Un legame che nel cercare di essere districato attraverso l’analisi filosofica, deve riagganciarsi ad appigli mai puramente teorici o puramente etici, bensì nutrirsi di razionalità, motivazioni e intuizioni capaci di produrre una comunicazione quotidiana umanizzata. Affinché sullo sfondo di ogni attività mediatica e della sua fruizione vi sia l’impegno e la partecipazione di ciascun essere umano al dispiegamento della personalità di ciascun altro.

Perché il fenomeno comunicativo contiene in sé molto altro che non può necessariamente essere compreso in discipline distinte ed esclusive quali: la sociologia, la semiotica, la psicologia, la politica o altro. Con essa non si attua un semplice scambio ma si possono coinvolgere esistenze; per tale motivo si dovrebbero considerare seriamente delle metodologie affinché il dialogo sia strumento di umanizzazione, di collaborazione e di solidarietà.

Questo libro, oltre ad illuminarci sulla possibilità reale di orientare la comunicazione al bene, senza avere con ciò la pretesa di delineare ciò che lo è da ciò che non lo è, cerca di motivare le scelte, di giustificare perché è importante comunicare “in un certo modo” piuttosto che in un altro.

La domanda di base da cui parte l’intero lavoro è proprio: perché si deve comunicare bene? E soprattutto: cosa si intende per comunicazione buona? Per cui si pone lo scopo di andare a smantellare tutti gli ostacoli che celano l’autenticità del rapporto intersoggettivo dietro false utopie di modernità e digitalizzazione, per sottolineare l’importanza del vero incontro interumano e l’assunzione di serie responsabilità sociali.

  


La carne e il cuore: storie di donne

Carlo Bellieni (a cura)

Ed.
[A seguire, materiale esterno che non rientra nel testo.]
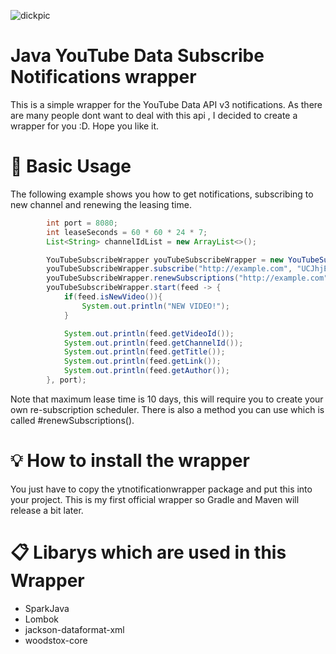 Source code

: ![dickpic](https://user-images.githubusercontent.com/67916561/111707819-10265280-8845-11eb-90f4-d2e6e0715342.png)

# Java YouTube Data Subscribe Notifications wrapper

This is a simple wrapper for the YouTube Data API v3 notifications. As there are many people dont want to deal with this api , I decided to create a wrapper for you :D. Hope you like it.

# 🎉 Basic Usage
The following example shows you how to get notifications, subscribing to new channel and renewing the leasing time.
```Java
        int port = 8080;
        int leaseSeconds = 60 * 60 * 24 * 7;
        List<String> channelIdList = new ArrayList<>();

        YouTubeSubscribeWrapper youTubeSubscribeWrapper = new YouTubeSubscribeWrapper();
        youTubeSubscribeWrapper.subscribe("http://example.com", "UCJhjE7wbdYAae1G25m0tHAA", leaseSeconds);
        youTubeSubscribeWrapper.renewSubscriptions("http://example.com", channelIdList,  864000);
        youTubeSubscribeWrapper.start(feed -> {
            if(feed.isNewVideo()){
                System.out.println("NEW VIDEO!");
            }

            System.out.println(feed.getVideoId());
            System.out.println(feed.getChannelId());
            System.out.println(feed.getTitle());
            System.out.println(feed.getLink());
            System.out.println(feed.getAuthor());
        }, port);
```
Note that maximum lease time is 10 days, this will require you to create your own re-subscription scheduler. There is also a method you can use which is called #renewSubscriptions().

# 💡 How to install the wrapper
You just have to copy the ytnotificationwrapper package and put this into your project. This is my first official wrapper so Gradle and Maven will release a bit later.

# 📋 Libarys which are used in this Wrapper
- SparkJava
- Lombok
- jackson-dataformat-xml
- woodstox-core

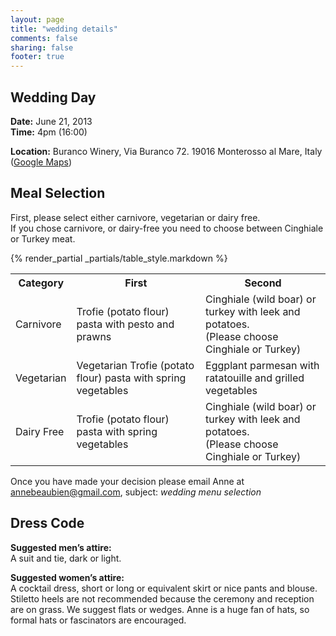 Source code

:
 ```yaml
---
layout: page
title: "wedding details"
comments: false
sharing: false
footer: true
---
```

## Wedding Day
**Date:** June 21, 2013		
**Time:** 4pm (16:00)

**Location:** Buranco Winery, Via Buranco 72. 19016 Monterosso al Mare, Italy (<a href="http://maps.google.com/maps?q=Via+Buranco+72.+19016+Monterosso+al+Mare,+Italy&hl=en&sll=44.146951,9.653935&sspn=0.002987,0.005413&t=h&gl=us&hnear=Via+Buranco,+Monterosso+al+Mare,+La+Spezia,+Liguria,+Italy&z=16" target="_blank">Google Maps</a>)  

## Meal Selection
First, please select either carnivore, vegetarian or dairy free.  
If you chose carnivore, or dairy-free you need to choose between Cinghiale or Turkey meat.  

{% render_partial _partials/table_style.markdown %}
<table class="ztab1">
  <tr>
    <th>Category</th>
    <th>First</th>
    <th>Second</th>
  </tr>
  <tr>
    <td>Carnivore</td>
    <td>Trofie (potato flour) pasta with pesto and prawns</td>
    <td>Cinghiale (wild boar) or turkey with leek and potatoes.<br \>(Please choose Cinghiale or Turkey)</td>
  </tr>
  <tr>
    <td>Vegetarian</td>
    <td>Vegetarian
Trofie (potato flour) pasta with spring vegetables</td>
    <td>Eggplant parmesan with ratatouille and grilled vegetables</td>
  </tr>
  <tr>
    <td>Dairy Free</td>
    <td>Trofie (potato flour) pasta with spring vegetables</td>
    <td>Cinghiale (wild boar) or turkey with leek and potatoes.<br \>(Please choose Cinghiale or Turkey)</td>
  </tr>
</table>

Once you have made your decision please email Anne at [annebeaubien@gmail.com](mailto:annebeaubien@gmail.com?subject=wedding%20menu%20selection), subject: *wedding menu selection*

## Dress Code
**Suggested men’s attire:**  
A suit and tie, dark or light.  


**Suggested women’s attire:**  
A cocktail dress, short or long or equivalent skirt or nice pants and blouse. Stiletto heels are not recommended because the ceremony and reception are on grass. We suggest flats or wedges. Anne is a huge fan of hats, so formal hats or fascinators are encouraged.   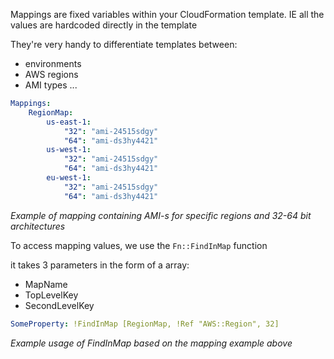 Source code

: Mappings are fixed variables within your CloudFormation template. IE all the values are hardcoded directly in the template

They're very handy to differentiate templates between:
- environments
- AWS regions
- AMI types ...

```yml
Mappings:
	RegionMap:
		us-east-1:
			"32": "ami-24515sdgy"
			"64": "ami-ds3hy4421"
		us-west-1:
			"32": "ami-24515sdgy"
			"64": "ami-ds3hy4421"
		eu-west-1:
			"32": "ami-24515sdgy"
			"64": "ami-ds3hy4421"
```
*Example of mapping containing AMI-s for specific regions and 32-64 bit architectures*

To access mapping values, we use the `Fn::FindInMap` function

it takes 3 parameters in the form of a array:
- MapName
- TopLevelKey
- SecondLevelKey

```yml
SomeProperty: !FindInMap [RegionMap, !Ref "AWS::Region", 32]
```
*Example usage of FindInMap based on the mapping example above* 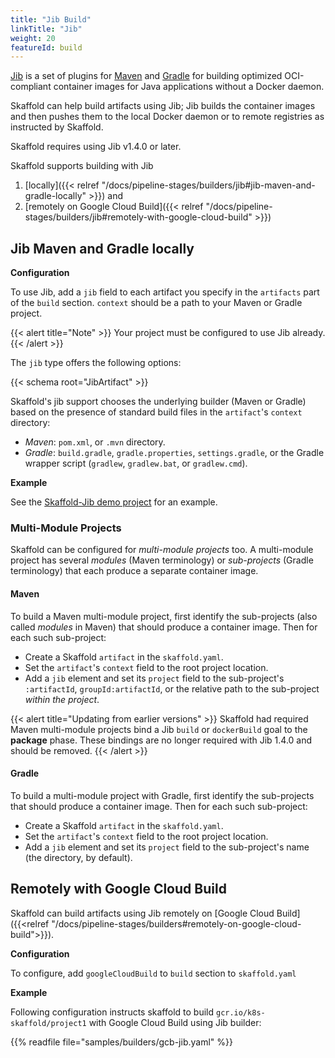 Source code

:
 ```yaml
---
title: "Jib Build"
linkTitle: "Jib"
weight: 20
featureId: build
---
```


[Jib](https://github.com/GoogleContainerTools/jib#jib) is a set of plugins for
[Maven](https://github.com/GoogleContainerTools/jib/blob/master/jib-maven-plugin) and
[Gradle](https://github.com/GoogleContainerTools/jib/blob/master/jib-gradle-plugin)
for building optimized OCI-compliant container images for Java applications
without a Docker daemon.

Skaffold can help build artifacts using Jib; Jib builds the container images and then
pushes them to the local Docker daemon or to remote registries as instructed by Skaffold.

Skaffold requires using Jib v1.4.0 or later.

Skaffold supports building with Jib

1. [locally]({{< relref "/docs/pipeline-stages/builders/jib#jib-maven-and-gradle-locally" >}}) and
2. [remotely on Google Cloud Build]({{< relref "/docs/pipeline-stages/builders/jib#remotely-with-google-cloud-build" >}})

## Jib Maven and Gradle locally
**Configuration**

To use Jib, add a `jib` field to each artifact you specify in the
`artifacts` part of the `build` section. `context` should be a path to
your Maven or Gradle project.

{{< alert title="Note" >}}
Your project must be configured to use Jib already.
{{< /alert >}}

The `jib` type offers the following options:

{{< schema root="JibArtifact" >}}

Skaffold's jib support chooses the underlying builder (Maven or Gradle) 
based on the presence of standard build files in the `artifact`'s
`context` directory:

  - _Maven_: `pom.xml`, or `.mvn` directory.
  - _Gradle_: `build.gradle`, `gradle.properties`, `settings.gradle`,
    or the Gradle wrapper script (`gradlew`, `gradlew.bat`, or
    `gradlew.cmd`).

**Example**

See the [Skaffold-Jib demo project](https://github.com/GoogleContainerTools/skaffold/blob/master/examples/jib/)
for an example.

### Multi-Module Projects

Skaffold can be configured for _multi-module projects_ too. A multi-module project
has several _modules_ (Maven terminology) or _sub-projects_ (Gradle terminology) that
each produce a separate container image.

#### Maven

To build a Maven multi-module project, first identify the sub-projects (also called _modules_
in Maven) that should produce a container image. Then for each such sub-project:

  - Create a Skaffold `artifact` in the `skaffold.yaml`.
  - Set the `artifact`'s `context` field to the root project location.
  - Add a `jib` element and set its `project` field to the sub-project's
    `:artifactId`, `groupId:artifactId`, or the relative path to the sub-project
    _within the project_.

{{< alert title="Updating from earlier versions" >}}
Skaffold had required Maven multi-module projects bind a Jib
`build` or `dockerBuild` goal to the **package** phase.  These bindings are
no longer required with Jib 1.4.0 and should be removed.
{{< /alert >}}

#### Gradle

To build a multi-module project with Gradle, first identify the sub-projects that should produce
a container image.  Then for each such sub-project:

  - Create a Skaffold `artifact` in the `skaffold.yaml`.
  - Set the `artifact`'s `context` field to the root project location.
  - Add a `jib` element and set its `project` field to the sub-project's name (the directory, by default).


## Remotely with Google Cloud Build
Skaffold can build artifacts using Jib remotely on [Google Cloud Build]({{<relref "/docs/pipeline-stages/builders#remotely-on-google-cloud-build">}}).

**Configuration**

To configure, add `googleCloudBuild` to  `build` section to `skaffold.yaml`

**Example**

Following configuration instructs skaffold to build
 `gcr.io/k8s-skaffold/project1` with Google Cloud Build using Jib builder:

{{% readfile file="samples/builders/gcb-jib.yaml" %}} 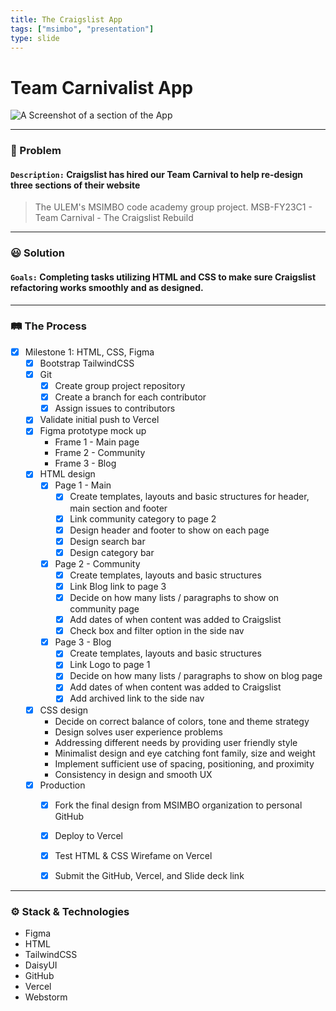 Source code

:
 ```yaml
---
title: The Craigslist App 
tags: ["msimbo", "presentation"]
type: slide
---
```


# Team Carnivalist App
<!-- A Screenshot of a section of the App) -->
![A Screenshot of a section of the App](https://i.imgur.com/raMU5TC.png)

---

### 🤔 Problem
<!-- Share a brief detail on the problem you're trying to solve) -->
#### `Description:` Craigslist has hired our Team Carnival to help re-design three sections of their website
>The ULEM's MSIMBO code academy group project. MSB-FY23C1 - Team Carnival - The Craigslist Rebuild

---

### 😃 Solution
<!-- Share your brief solution to this problem, your description should be non-technical) -->
#### `Goals:` Completing tasks utilizing HTML and CSS to make sure Craigslist refactoring works smoothly and as designed.

---

### 🛤️ The Process
<!-- itemized the key parts of your process for building this app (framed around the milestones) -->
- [x] Milestone 1: HTML, CSS, Figma  
	- [x] Bootstrap TailwindCSS  
    - [x] Git
	  - [x] Create group project repository
	  - [x] Create a branch for each contributor
	  - [x] Assign issues to contributors
	- [x] Validate initial push to Vercel  
	- [x] Figma prototype mock up  
		- Frame 1 - Main page  
		- Frame 2 - Community  
		- Frame 3 - Blog  
	- [x] HTML design  
		- [x] Page 1 - Main  
			- [x] Create templates, layouts and basic structures for header, main section and footer  
			- [x] Link community category to page 2  
			- [x] Design header and footer to show on each page  
			- [x] Design search bar
			- [x] Design category bar
		- [x] Page 2 - Community  
			- [x] Create templates, layouts and basic structures  
			- [x] Link Blog link to page 3  
			- [x] Decide on how many lists / paragraphs to show on community page  
			- [x] Add dates of when content was added to Craigslist  
			- [x] Check box and filter option in the side nav  
		- [x] Page 3 - Blog  
			- [x] Create templates, layouts and basic structures  
			- [x] Link Logo to page 1  
			- [x] Decide on how many lists / paragraphs to show on blog page  
			- [x] Add dates of when content was added to Craigslist  
			- [x] Add archived link to the side nav  
	- [x] CSS design  
		- Decide on correct balance of colors, tone and theme strategy  
		- Design solves user experience problems  
		- Addressing different needs by providing user friendly style  
		- Minimalist design and eye catching font family, size and weight  
		- Implement sufficient use of spacing, positioning, and proximity  
		- Consistency in design and smooth UX
    - [x] Production 
        - [x] Fork the final design from MSIMBO organization to personal GitHub
        - [x] Deploy to Vercel
        - [x] Test HTML & CSS Wirefame on Vercel
        - [x] Submit the GitHub, Vercel, and Slide deck link


---

<!-- itemized the techologies your used -->
### ⚙️ Stack & Technologies
- Figma
- HTML
- TailwindCSS
- DaisyUI
- GitHub
- Vercel
- Webstorm
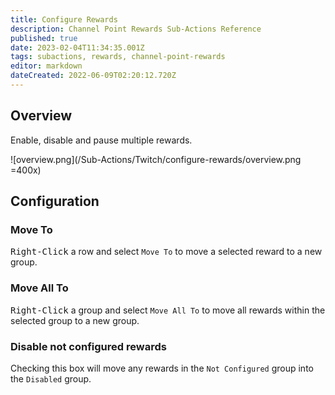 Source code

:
 ```yaml
---
title: Configure Rewards
description: Channel Point Rewards Sub-Actions Reference
published: true
date: 2023-02-04T11:34:35.001Z
tags: subactions, rewards, channel-point-rewards
editor: markdown
dateCreated: 2022-06-09T02:20:12.720Z
---
```


## Overview
Enable, disable and pause multiple rewards.

![overview.png](/Sub-Actions/Twitch/configure-rewards/overview.png =400x)

## Configuration
### Move To
<kbd>Right-Click</kbd> a row and select `Move To` to move a selected reward to a new group.

### Move All To
<kbd>Right-Click</kbd> a group and select `Move All To` to move all rewards within the selected group to a new group.

### Disable not configured rewards
Checking this box will move any rewards in the `Not Configured` group into the `Disabled` group. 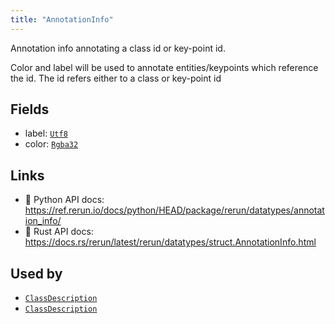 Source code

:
 ```yaml
---
title: "AnnotationInfo"
---
```


Annotation info annotating a class id or key-point id.

Color and label will be used to annotate entities/keypoints which reference the id.
The id refers either to a class or key-point id

## Fields

* label: [`Utf8`](../datatypes/utf8.md)
* color: [`Rgba32`](../datatypes/rgba32.md)

## Links
 * 🐍 Python API docs: https://ref.rerun.io/docs/python/HEAD/package/rerun/datatypes/annotation_info/
 * 🦀 Rust API docs: https://docs.rs/rerun/latest/rerun/datatypes/struct.AnnotationInfo.html


## Used by

* [`ClassDescription`](../datatypes/class_description.md)
* [`ClassDescription`](../datatypes/class_description.md)
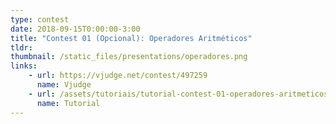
 ```yaml
---
type: contest
date: 2018-09-15T0:00:00-3:00
title: "Contest 01 (Opcional): Operadores Aritméticos"
tldr: 
thumbnail: /static_files/presentations/operadores.png
links: 
    - url: https://vjudge.net/contest/497259
      name: Vjudge
    - url: /assets/tutoriais/tutorial-contest-01-operadores-aritmeticos.pdf
      name: Tutorial 
---
```

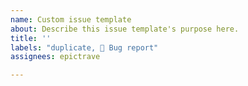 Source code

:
 ```yaml
---
name: Custom issue template
about: Describe this issue template's purpose here.
title: ''
labels: "duplicate, 🐛 Bug report"
assignees: epictrave

---
```



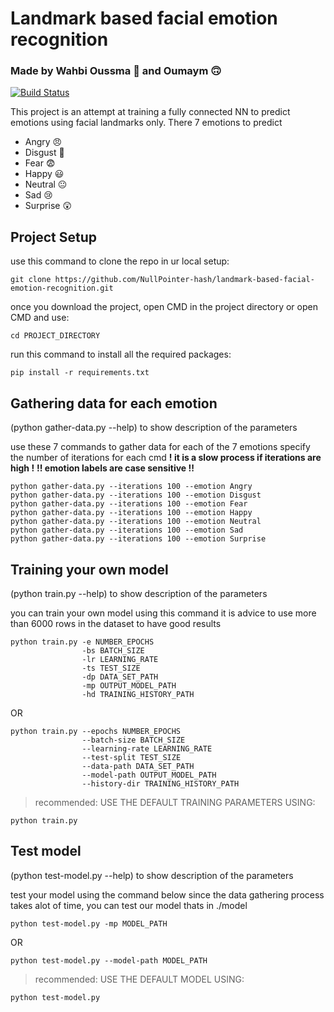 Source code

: # Landmark based facial emotion recognition 
### Made by Wahbi Oussma 😤 and Oumaym 🙃

[![Build Status](https://travis-ci.org/joemccann/dillinger.svg?branch=master)](https://travis-ci.org/joemccann/dillinger)

This project is an attempt at training a fully connected NN to predict emotions using facial landmarks only.
There 7 emotions to predict

- Angry 😠
- Disgust 🤢
- Fear 😨
- Happy 😃
- Neutral 😐
- Sad 😢
- Surprise 😲

## Project Setup

use this command to clone the repo in ur local setup:
```
git clone https://github.com/NullPointer-hash/landmark-based-facial-emotion-recognition.git
```
once you download the project, open CMD in the project directory or open CMD and use:
```
cd PROJECT_DIRECTORY
```
run this command to install all the required packages:
```
pip install -r requirements.txt
```
## Gathering data for each emotion
(python gather-data.py --help) to show description of the parameters

use these 7 commands to gather data for each of the 7 emotions
specify the number of iterations for each cmd
**! it is a slow process if iterations are high !**
**!! emotion labels are case sensitive !!**

```
python gather-data.py --iterations 100 --emotion Angry
python gather-data.py --iterations 100 --emotion Disgust
python gather-data.py --iterations 100 --emotion Fear
python gather-data.py --iterations 100 --emotion Happy
python gather-data.py --iterations 100 --emotion Neutral
python gather-data.py --iterations 100 --emotion Sad
python gather-data.py --iterations 100 --emotion Surprise
```

## Training your own model

(python train.py --help) to show description of the parameters

you can train your own model using this command
it is advice to use more than 6000 rows in the dataset to have good results
```
python train.py -e NUMBER_EPOCHS
                -bs BATCH_SIZE 
                -lr LEARNING_RATE 
                -ts TEST_SIZE
                -dp DATA_SET_PATH
                -mp OUTPUT_MODEL_PATH
                -hd TRAINING_HISTORY_PATH
```

OR

```
python train.py --epochs NUMBER_EPOCHS
                --batch-size BATCH_SIZE 
                --learning-rate LEARNING_RATE 
                --test-split TEST_SIZE
                --data-path DATA_SET_PATH
                --model-path OUTPUT_MODEL_PATH
                --history-dir TRAINING_HISTORY_PATH
```

> recommended: USE THE DEFAULT TRAINING PARAMETERS USING:
```
python train.py
```

## Test model

(python test-model.py --help) to show description of the parameters

test your model using the command below
since the data gathering process takes alot of time, you can test our model thats in ./model

```
python test-model.py -mp MODEL_PATH
```

OR 

```
python test-model.py --model-path MODEL_PATH
```


> recommended: USE THE DEFAULT MODEL USING:
```
python test-model.py
```

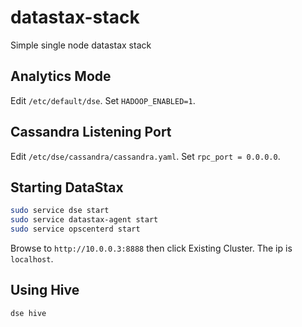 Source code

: datastax-stack
==============

Simple single node datastax stack


Analytics Mode
--------------

Edit `/etc/default/dse`. Set `HADOOP_ENABLED=1`.


Cassandra Listening Port
------------------------

Edit `/etc/dse/cassandra/cassandra.yaml`. Set `rpc_port = 0.0.0.0`.


Starting DataStax
-----------------

```bash
sudo service dse start
sudo service datastax-agent start
sudo service opscenterd start
```

Browse to `http://10.0.0.3:8888` then click Existing Cluster. The ip is `localhost`.


Using Hive
----------

`dse hive`
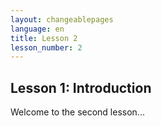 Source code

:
 ```yaml
---
layout: changeablepages
language: en
title: Lesson 2
lesson_number: 2
---
```


## Lesson 1: Introduction
Welcome to the second lesson...
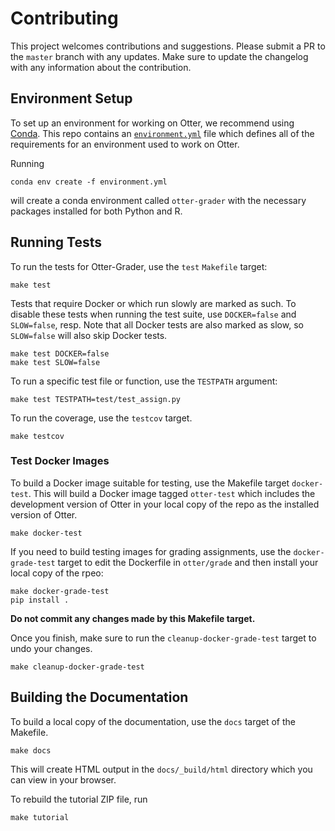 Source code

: # Contributing

This project welcomes contributions and suggestions. Please submit a PR to the `master` branch with 
any updates. Make sure to update the changelog with any information about the contribution.


## Environment Setup

To set up an environment for working on Otter, we recommend using 
[Conda](https://docs.conda.io/en/latest/miniconda.html). This repo contains an 
[`environment.yml`](environment.yml) file which defines all of the requirements for an environment
used to work on Otter.

Running

```
conda env create -f environment.yml
```

will create a conda environment called `otter-grader` with the necessary packages installed for both
Python and R.


## Running Tests

To run the tests for Otter-Grader, use the `test` `Makefile` target:

```
make test
```

Tests that require Docker or which run slowly are marked as such. To disable these tests when running
the test suite, use `DOCKER=false` and `SLOW=false`, resp. Note that all Docker tests are also marked
as slow, so `SLOW=false` will also skip Docker tests.

```
make test DOCKER=false
make test SLOW=false
```

To run a specific test file or function, use the `TESTPATH` argument:

```
make test TESTPATH=test/test_assign.py
```

To run the coverage, use the `testcov` target.

```
make testcov
```


### Test Docker Images

To build a Docker image suitable for testing, use the Makefile target `docker-test`. This will
build a Docker image tagged `otter-test` which includes the development version of Otter in your 
local copy of the repo as the installed version of Otter.

```
make docker-test
```

If you need to build testing images for grading assignments, use the `docker-grade-test` target to 
edit the Dockerfile in `otter/grade` and then install your local copy of the rpeo:

```
make docker-grade-test
pip install .
```

**Do not commit any changes made by this Makefile target.**

Once you finish, make sure to run the `cleanup-docker-grade-test` target to undo your changes. 

```
make cleanup-docker-grade-test
```


## Building the Documentation

To build a local copy of the documentation, use the `docs` target of the Makefile.

```
make docs
```

This will create HTML output in the `docs/_build/html` directory which you can view in your browser.

To rebuild the tutorial ZIP file, run

```
make tutorial
```
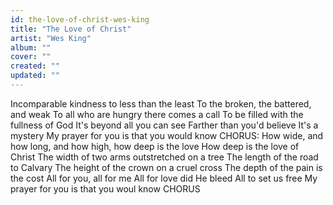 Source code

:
 ```yaml
---
id: the-love-of-christ-wes-king
title: "The Love of Christ"
artist: "Wes King"
album: ""
cover: ""
created: ""
updated: ""
---
```


Incomparable kindness to less than the least
To the broken, the battered, and weak
To all who are hungry there comes a call
To be filled with the fullness of God
It's beyond all you can see
Farther than you'd believe
It's a mystery
My prayer for you is that you would know
CHORUS:
How wide, and how long, and how high, how deep is the love
How deep is the love of Christ
The width of two arms outstretched on a tree
The length of the road to Calvary
The height of the crown on a cruel cross
The depth of the pain is the cost
All for you, all for me
All for love did He bleed
All to set us free
My prayer for you is that you woul know
CHORUS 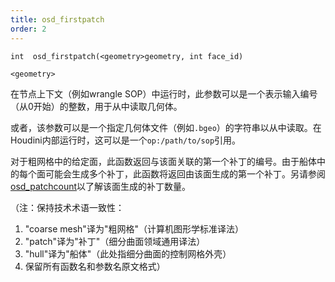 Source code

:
 ```yaml
---
title: osd_firstpatch  
order: 2  
---  
```


`int  osd_firstpatch(<geometry>geometry, int face_id)`  

`<geometry>`  

在节点上下文（例如wrangle SOP）中运行时，此参数可以是一个表示输入编号（从0开始）的整数，用于从中读取几何体。  

或者，该参数可以是一个指定几何体文件（例如`.bgeo`）的字符串以从中读取。在Houdini内部运行时，这可以是一个`op:/path/to/sop`引用。  

对于粗网格中的给定面，此函数返回与该面关联的第一个补丁的编号。由于船体中的每个面可能会生成多个补丁，此函数将返回由该面生成的第一个补丁。另请参阅[osd_patchcount](osd_patchcount.html)以了解该面生成的补丁数量。  

（注：保持技术术语一致性：
1. "coarse mesh"译为"粗网格"（计算机图形学标准译法）
2. "patch"译为"补丁"（细分曲面领域通用译法）
3. "hull"译为"船体"（此处指细分曲面的控制网格外壳）
4. 保留所有函数名和参数名原文格式） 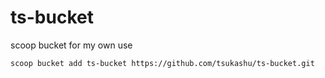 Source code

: # ts-bucket
scoop bucket for my own use

```
scoop bucket add ts-bucket https://github.com/tsukashu/ts-bucket.git
```
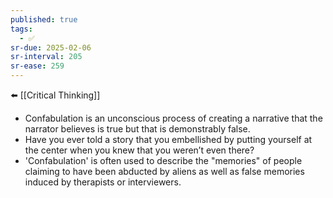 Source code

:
 ```yaml
---
published: true
tags:
  - ✅
sr-due: 2025-02-06
sr-interval: 205
sr-ease: 259
---
```

⬅️ [[Critical Thinking]]

- Confabulation is an unconscious process of creating a narrative that the narrator believes is true but that is demonstrably false.
- Have you ever told a story that you embellished by putting yourself at the center when you knew that you weren’t even there?
- 'Confabulation' is often used to describe the "memories" of people claiming to have been abducted by aliens as well as false memories induced by therapists or interviewers.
Cantagalli, Siena 2010, pp. 115, € 9,00

Questo libro vuole convogliare l’attenzione del lettore sul problema sempre più imperante dell’omologazione nel mondo femminile.

Non si fa la voce grossa e non si ricorre a statistiche o spiegazioni socio culturali, semplicemente ci si pone in ascolto di alcuni dialoghi tra persone che parlano di tutto, di temi di vita. Un mix di interlocutori alquanto insolito e bizzarro, formato da quattro suore, due femministe, due ginecologi e una psichiatra che semplicemente ci mettono al corrente delle loro impressioni personali. Danno voce a quella gran parte di persone che proprio non ne possono più di questa massificazione selvaggia che colloca la donna al ruolo di ‘velina’.

In questo libro trova spazio una voce che è la voce di chi prova a dire basta ai dettami della moda e agli standard uniformanti legati all’immagine “barbie-fotomodella”.

Le donne vogliono poter scegliere come essere e chi essere senza più sentire il controllo opprimente del “grande fratello” (alias grande maschio) mediatico; di chi mercifica il loro corpo o specula su fantomatici ideali di perfezione generando continuo senso di inadeguatezza, stress e depressione. Attraverso queste conversazioni di donne “arrabbiate” si vuole provare a gettare interrogativi concreti su cui far riflettere, innescare un senso di indignazione costruttivo.

Capire quanto sia abominevole e deplorevole questa imposizione continua di modelli da emulare e ideali falsi da perseguire può significare porre le basi più solide per far ergere una corrente “a contrario”, una rivolta ragionata, una ribellione di crescita e di riqualificazione della persona.

Chi parla e si pone a confronto sono persone diverse e libere, non si vuole sottolinearne l’estrazione culturale o il credo personale. Si vuole piuttosto far capire l’importanza del dibattere per smascherare l’idea diffusa che a regnare sia solo incomunicabilità ogni qual volta vengono tirate in ballo le grandi questioni della vita. Tra persone oneste e civili invece, ci può essere sempre un incontro basato sul buon senso e sul rispetto della dignità umana.

Questo lavoro riporta alla luce l’identità e la ragione e ci fa capire come il più delle volte siano la pressione sociale e politica a gettare nebbia e causare dispersione. Basta sedersi ad un tavolo per far emergere cose che in televisione non sono dette ma che ci appartengono nell’intimo.

Per rendersi conto che il senso di de-responsabilizzazione e di autodeterminazione narcisista che ci vengono inculcati vanno ad ostacolare le nostre scelte, la nostra evoluzione interiore, la nostra stessa maturità e consapevolezza.